### WORK INSTRUCTION
Scan the records for the word "electrónico". Return each line where it is found.

### STUDY MATERIAL
-------

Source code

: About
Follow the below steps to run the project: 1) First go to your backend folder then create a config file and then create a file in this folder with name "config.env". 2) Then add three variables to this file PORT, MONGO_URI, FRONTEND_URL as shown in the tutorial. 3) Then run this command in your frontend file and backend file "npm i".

-------

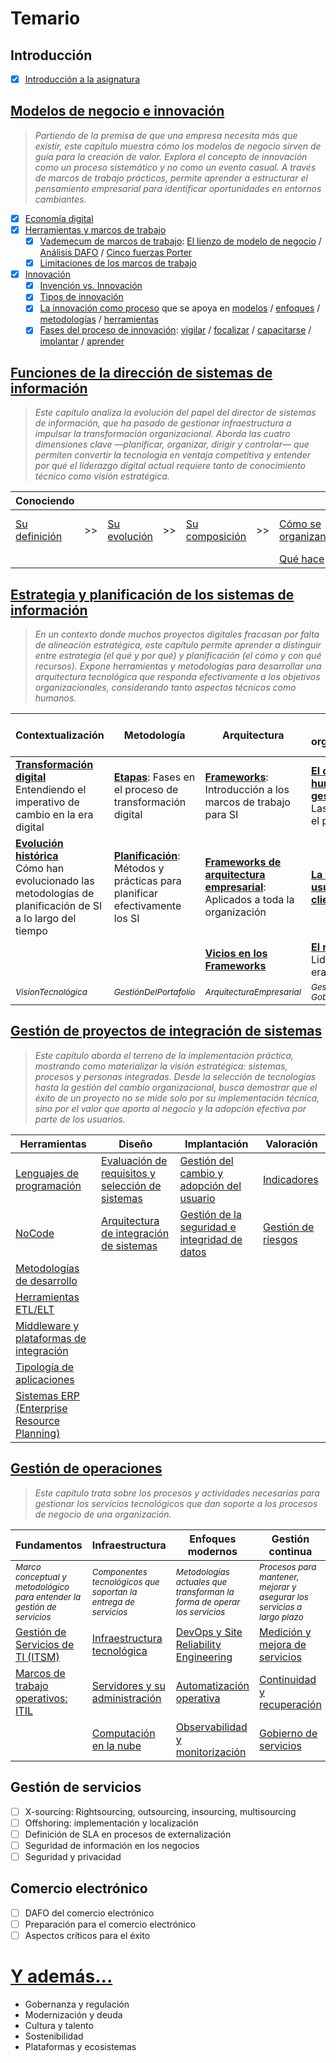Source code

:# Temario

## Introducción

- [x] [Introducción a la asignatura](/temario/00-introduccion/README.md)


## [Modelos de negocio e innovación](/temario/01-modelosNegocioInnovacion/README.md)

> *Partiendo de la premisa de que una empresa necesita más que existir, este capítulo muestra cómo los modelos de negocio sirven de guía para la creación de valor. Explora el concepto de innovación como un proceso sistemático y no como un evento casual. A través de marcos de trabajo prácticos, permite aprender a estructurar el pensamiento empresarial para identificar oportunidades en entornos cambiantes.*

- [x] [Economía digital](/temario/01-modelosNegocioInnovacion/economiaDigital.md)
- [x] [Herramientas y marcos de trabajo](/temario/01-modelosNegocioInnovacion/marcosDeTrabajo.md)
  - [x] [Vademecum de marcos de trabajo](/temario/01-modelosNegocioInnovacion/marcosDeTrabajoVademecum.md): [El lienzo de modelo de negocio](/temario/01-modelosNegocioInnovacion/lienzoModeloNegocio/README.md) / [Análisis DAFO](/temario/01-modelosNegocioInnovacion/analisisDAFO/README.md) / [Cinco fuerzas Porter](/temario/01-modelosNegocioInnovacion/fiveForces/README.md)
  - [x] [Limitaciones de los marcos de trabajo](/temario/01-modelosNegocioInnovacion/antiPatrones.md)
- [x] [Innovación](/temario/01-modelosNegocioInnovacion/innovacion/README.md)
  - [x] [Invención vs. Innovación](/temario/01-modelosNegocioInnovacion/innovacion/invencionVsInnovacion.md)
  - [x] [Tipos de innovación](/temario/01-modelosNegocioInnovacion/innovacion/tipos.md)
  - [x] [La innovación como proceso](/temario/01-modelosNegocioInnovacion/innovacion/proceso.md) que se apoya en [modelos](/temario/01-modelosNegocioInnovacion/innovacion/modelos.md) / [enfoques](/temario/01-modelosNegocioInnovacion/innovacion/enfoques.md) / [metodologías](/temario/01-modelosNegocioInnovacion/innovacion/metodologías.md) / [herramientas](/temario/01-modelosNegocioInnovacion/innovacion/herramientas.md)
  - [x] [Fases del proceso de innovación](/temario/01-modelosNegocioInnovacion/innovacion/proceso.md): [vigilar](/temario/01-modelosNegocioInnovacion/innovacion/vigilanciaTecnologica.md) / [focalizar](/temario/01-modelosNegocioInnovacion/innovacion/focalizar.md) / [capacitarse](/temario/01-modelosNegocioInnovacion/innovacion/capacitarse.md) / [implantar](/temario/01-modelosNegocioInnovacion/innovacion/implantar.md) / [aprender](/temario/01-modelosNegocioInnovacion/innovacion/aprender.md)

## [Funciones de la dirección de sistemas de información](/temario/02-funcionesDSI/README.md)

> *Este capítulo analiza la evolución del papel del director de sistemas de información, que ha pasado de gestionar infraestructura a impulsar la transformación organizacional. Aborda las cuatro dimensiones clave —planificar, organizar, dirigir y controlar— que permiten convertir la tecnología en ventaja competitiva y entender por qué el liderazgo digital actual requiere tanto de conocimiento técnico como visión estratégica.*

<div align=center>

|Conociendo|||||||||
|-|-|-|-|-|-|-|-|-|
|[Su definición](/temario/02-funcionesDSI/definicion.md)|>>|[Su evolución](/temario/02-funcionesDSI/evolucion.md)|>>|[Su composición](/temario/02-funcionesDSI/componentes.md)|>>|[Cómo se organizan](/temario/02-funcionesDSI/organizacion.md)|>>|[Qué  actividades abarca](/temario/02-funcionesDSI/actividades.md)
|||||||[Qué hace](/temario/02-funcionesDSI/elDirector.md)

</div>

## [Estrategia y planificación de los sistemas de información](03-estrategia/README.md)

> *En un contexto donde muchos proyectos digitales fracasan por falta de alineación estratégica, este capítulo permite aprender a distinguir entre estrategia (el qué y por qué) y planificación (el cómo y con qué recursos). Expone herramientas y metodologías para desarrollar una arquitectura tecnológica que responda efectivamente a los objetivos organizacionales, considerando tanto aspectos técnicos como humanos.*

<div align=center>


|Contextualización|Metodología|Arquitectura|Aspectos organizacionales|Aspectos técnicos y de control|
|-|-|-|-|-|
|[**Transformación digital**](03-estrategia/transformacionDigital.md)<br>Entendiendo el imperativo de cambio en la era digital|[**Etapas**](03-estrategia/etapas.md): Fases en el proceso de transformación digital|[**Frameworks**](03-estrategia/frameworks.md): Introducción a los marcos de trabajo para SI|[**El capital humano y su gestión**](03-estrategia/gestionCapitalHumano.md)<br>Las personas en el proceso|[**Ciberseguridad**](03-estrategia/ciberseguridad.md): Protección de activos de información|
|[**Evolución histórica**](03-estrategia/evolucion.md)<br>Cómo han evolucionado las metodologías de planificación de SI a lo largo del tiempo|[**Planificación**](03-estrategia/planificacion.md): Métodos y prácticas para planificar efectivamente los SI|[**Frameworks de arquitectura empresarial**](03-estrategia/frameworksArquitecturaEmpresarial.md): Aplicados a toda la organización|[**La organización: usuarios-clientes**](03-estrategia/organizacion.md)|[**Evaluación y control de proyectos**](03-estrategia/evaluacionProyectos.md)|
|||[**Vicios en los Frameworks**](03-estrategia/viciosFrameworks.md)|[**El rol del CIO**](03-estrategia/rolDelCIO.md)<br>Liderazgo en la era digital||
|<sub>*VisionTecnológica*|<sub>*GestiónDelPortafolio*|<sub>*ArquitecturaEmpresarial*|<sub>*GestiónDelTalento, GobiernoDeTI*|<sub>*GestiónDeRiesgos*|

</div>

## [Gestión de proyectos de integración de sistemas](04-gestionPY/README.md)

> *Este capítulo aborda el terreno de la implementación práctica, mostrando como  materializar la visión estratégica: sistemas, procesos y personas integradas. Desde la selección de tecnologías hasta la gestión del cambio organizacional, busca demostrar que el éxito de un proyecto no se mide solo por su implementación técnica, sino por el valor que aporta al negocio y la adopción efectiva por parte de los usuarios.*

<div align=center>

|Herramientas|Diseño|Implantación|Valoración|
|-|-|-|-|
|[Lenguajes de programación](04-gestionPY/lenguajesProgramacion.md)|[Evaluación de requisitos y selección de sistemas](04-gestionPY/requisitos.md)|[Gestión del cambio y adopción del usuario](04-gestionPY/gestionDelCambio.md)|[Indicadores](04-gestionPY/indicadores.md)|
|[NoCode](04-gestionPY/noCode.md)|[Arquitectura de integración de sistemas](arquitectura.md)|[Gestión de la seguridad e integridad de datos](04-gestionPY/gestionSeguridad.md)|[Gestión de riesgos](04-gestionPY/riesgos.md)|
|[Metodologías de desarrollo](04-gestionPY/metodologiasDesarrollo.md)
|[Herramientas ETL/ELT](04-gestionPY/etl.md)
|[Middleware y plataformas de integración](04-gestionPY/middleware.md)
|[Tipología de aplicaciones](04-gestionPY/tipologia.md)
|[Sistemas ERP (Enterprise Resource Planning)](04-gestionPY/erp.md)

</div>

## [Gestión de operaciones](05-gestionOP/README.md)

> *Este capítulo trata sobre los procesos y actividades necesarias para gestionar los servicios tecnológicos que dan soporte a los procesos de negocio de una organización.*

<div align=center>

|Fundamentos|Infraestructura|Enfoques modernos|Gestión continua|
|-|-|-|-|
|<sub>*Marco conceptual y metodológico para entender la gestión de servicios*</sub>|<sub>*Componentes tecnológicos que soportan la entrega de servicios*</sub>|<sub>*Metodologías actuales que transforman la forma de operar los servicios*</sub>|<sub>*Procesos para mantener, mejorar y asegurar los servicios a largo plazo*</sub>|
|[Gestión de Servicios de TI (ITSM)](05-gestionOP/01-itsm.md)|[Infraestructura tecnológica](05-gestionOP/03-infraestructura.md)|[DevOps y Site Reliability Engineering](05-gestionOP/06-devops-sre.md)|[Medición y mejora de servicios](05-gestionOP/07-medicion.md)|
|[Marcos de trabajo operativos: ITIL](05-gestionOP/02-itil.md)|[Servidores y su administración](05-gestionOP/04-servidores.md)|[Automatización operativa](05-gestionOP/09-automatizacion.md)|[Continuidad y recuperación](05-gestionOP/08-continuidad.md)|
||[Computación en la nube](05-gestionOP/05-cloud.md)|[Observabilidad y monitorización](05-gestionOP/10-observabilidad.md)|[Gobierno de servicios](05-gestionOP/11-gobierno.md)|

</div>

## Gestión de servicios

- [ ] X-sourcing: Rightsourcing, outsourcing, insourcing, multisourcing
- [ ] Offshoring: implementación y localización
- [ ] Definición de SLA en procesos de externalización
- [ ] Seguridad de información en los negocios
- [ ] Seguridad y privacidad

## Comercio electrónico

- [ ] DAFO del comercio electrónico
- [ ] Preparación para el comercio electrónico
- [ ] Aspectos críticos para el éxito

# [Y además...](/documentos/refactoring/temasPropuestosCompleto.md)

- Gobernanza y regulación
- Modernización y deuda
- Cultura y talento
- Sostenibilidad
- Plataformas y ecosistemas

-------

### WORKED SOLUTION
## Comercio electrónico
- [ ] DAFO del comercio electrónico
- [ ] Preparación para el comercio electrónico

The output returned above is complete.